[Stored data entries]
============

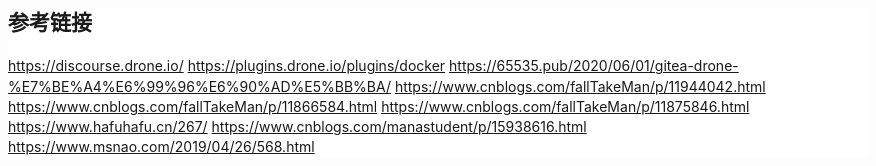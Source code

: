 
## 参考链接
https://discourse.drone.io/
https://plugins.drone.io/plugins/docker
https://65535.pub/2020/06/01/gitea-drone-%E7%BE%A4%E6%99%96%E6%90%AD%E5%BB%BA/
https://www.cnblogs.com/fallTakeMan/p/11944042.html
https://www.cnblogs.com/fallTakeMan/p/11866584.html
https://www.cnblogs.com/fallTakeMan/p/11875846.html
https://www.hafuhafu.cn/267/
https://www.cnblogs.com/manastudent/p/15938616.html
https://www.msnao.com/2019/04/26/568.html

============

None of the pictures should be copied, but every record above must be returned exactly.

RESPONSE AREA –
Source code

: 
## 参考链接
https://discourse.drone.io/
https://plugins.drone.io/plugins/docker
https://65535.pub/2020/06/01/gitea-drone-%E7%BE%A4%E6%99%96%E6%90%AD%E5%BB%BA/
https://www.cnblogs.com/fallTakeMan/p/11944042.html
https://www.cnblogs.com/fallTakeMan/p/11866584.html
https://www.cnblogs.com/fallTakeMan/p/11875846.html
https://www.hafuhafu.cn/267/
https://www.cnblogs.com/manastudent/p/15938616.html
https://www.msnao.com/2019/04/26/568.html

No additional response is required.